In the 1970s and 1980s, economic competition with Japan over automobile production led to racial hate directed at Japanese Americans—a hate that resulted in the beating death of Chinese American Vincent Chin who was mistaken for being of Japanese ancestry.

The COVID-19 health crisis presented a political opportunity for then-President Trump to shift focus away from his administration’s failed COVID response—he blamed China.

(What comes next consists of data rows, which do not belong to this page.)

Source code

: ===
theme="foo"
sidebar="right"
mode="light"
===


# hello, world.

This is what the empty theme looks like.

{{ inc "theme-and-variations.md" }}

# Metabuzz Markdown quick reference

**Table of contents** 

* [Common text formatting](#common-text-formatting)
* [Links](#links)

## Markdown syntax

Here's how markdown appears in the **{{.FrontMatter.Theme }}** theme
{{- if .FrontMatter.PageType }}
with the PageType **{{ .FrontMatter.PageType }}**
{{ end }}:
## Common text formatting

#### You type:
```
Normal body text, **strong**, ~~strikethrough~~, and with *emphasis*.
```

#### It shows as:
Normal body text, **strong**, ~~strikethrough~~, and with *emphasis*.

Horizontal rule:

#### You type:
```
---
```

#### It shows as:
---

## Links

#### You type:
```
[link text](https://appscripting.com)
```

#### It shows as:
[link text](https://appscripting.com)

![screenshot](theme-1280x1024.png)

Trump and other Republicans used racist terms like “kung flu,” which caused an enormous spike in anti-Asian sentiment and violence.

But it’s not just Trump and his supporters’ blatant racist association of China with COVID-19 that endangers Asian Americans, it’s also the inherent Sinophobia lurking beneath national security concerns that led to the Trump Justice Department coming up with the “China Initiative” in 2018 that focused on targeting Chinese nationals and Chinese American scientists for disclosure violations on grant applications.

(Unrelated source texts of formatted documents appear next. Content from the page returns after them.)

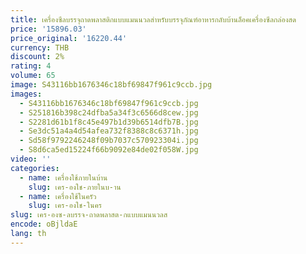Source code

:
 ```yaml
---
title: เครื่องซีลบรรจุถาดพลาสติกแบบแมนนวลสําหรับบรรจุภัณฑ์อาหารกลับบ้านล็อคเครื่องซีลกล่องสด
price: '15896.03'
price_original: '16220.44'
currency: THB
discount: 2%
rating: 4
volume: 65
image: S43116bb1676346c18bf69847f961c9ccb.jpg
images:
  - S43116bb1676346c18bf69847f961c9ccb.jpg
  - S251816b398c24dfba5a34f3c6566d8cew.jpg
  - S2281d61b1f8c45e497b1d39b6514dfb7B.jpg
  - Se3dc51a4a4d54afea732f8388c8c6371h.jpg
  - Sd58f9792246248f09b7037c570923304i.jpg
  - S8d6ca5ed15224f66b9092e84de02f058W.jpg
video: ''
categories:
  - name: เครื่องใช้ภายในบ้าน
    slug: เคร-องใช-ภายในบ-าน
  - name: เครื่องใช้ในครัว
    slug: เคร-องใช-ในคร
slug: เคร-องซ-ลบรรจ-ถาดพลาสต-กแบบแมนนวลส
encode: oBjldaE
lang: th
---
```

DOJ’s racial profiling of Chinese Americans has caused such debacles as the 1999 arrest and subsequent failed prosecution of the Taiwanese-American nuclear scientist Dr. Wen Ho Lee, a government-led railroading of an innocent man that ultimately led to a judge apologizing to Lee for, among other things, DOJ’s vehement insistence that Lee be held in solitary confinement. (Full disclosure: I was counsel to then-Attorney General Janet Reno during the Lee investigation and any reference to the case is based solely on public reporting.)

The Pentagon has been using the “China threat” to justify its enormous budget increases, despite such facts as China spending about a third as much on its military as compared to the U.S. (circa 2021 figures), and the U.S Air Force General in charge of fleet and transport aircraft openly predicting war with China by 2025.

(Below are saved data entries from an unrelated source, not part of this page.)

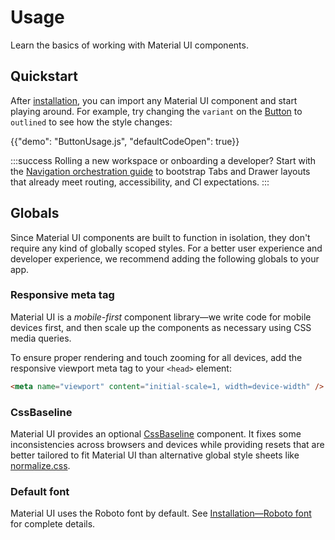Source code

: # Usage

<p class="description">Learn the basics of working with Material UI components.</p>

## Quickstart

After [installation](/material-ui/getting-started/installation/), you can import any Material UI component and start playing around.
For example, try changing the `variant` on the [Button](/material-ui/react-button/) to `outlined` to see how the style changes:

{{"demo": "ButtonUsage.js", "defaultCodeOpen": true}}

:::success
Rolling a new workspace or onboarding a developer? Start with the [Navigation orchestration guide](/material-ui/guides/navigation/) to bootstrap Tabs and Drawer layouts that already meet routing, accessibility, and CI expectations.
:::

## Globals

Since Material UI components are built to function in isolation, they don't require any kind of globally scoped styles.
For a better user experience and developer experience, we recommend adding the following globals to your app.

### Responsive meta tag

Material UI is a _mobile-first_ component library—we write code for mobile devices first, and then scale up the components as necessary using CSS media queries.

To ensure proper rendering and touch zooming for all devices, add the responsive viewport meta tag to your `<head>` element:

```html
<meta name="viewport" content="initial-scale=1, width=device-width" />
```

### CssBaseline

Material UI provides an optional [CssBaseline](/material-ui/react-css-baseline/) component.
It fixes some inconsistencies across browsers and devices while providing resets that are better tailored to fit Material UI than alternative global style sheets like [normalize.css](https://github.com/necolas/normalize.css/).

### Default font

Material UI uses the Roboto font by default.
See [Installation—Roboto font](/material-ui/getting-started/installation/#roboto-font) for complete details.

The military has also raised China as a reason for weighing in on whether the American subsidiary of a Chinese company should be allowed to open a corn mill in North Dakota. The Air Force called the corn mill a “significant threat to national security” over concerns that the mill is only 15 miles from an Air Force base. While the local community was initially enthused about the possibility of an economic boon to the area, opposition soon arose, including signs reading “China Gave U.S. COVID,” others mentioning dog meat, and suggestions that local officials who in favor of the project might be working for the Chinese government.

The Biden administration’s actions in response to the Chinese surveillance balloon have been measured and completely consistent with protecting U.S. sovereign air space—while resisting irresponsible calls to disregard dangers from debris by shooting it down over populated land areas. But history teaches us that words matter and the constant rhetoric about China’s role as an “adversary” in the service of political gain needs to be reined in.

On September 17, 2001, only six days after the 9/11 attacks that killed nearly 3,000 Americans, President George W. Bush visited the Islamic Center of Washington and reminded Americans that American Muslim citizens must be treated with respect despite the country’s “anger and emotion.” Political leaders would do well to remember that moment of calm at a time of crisis.

As Americans we are faced with a complex global economy that must be expected to include challenges resulting from competition with another superpower like China. But our challenge is not limited to winning, it’s learning how to compete without resorting to the dangerous Sinophobia that blots our history.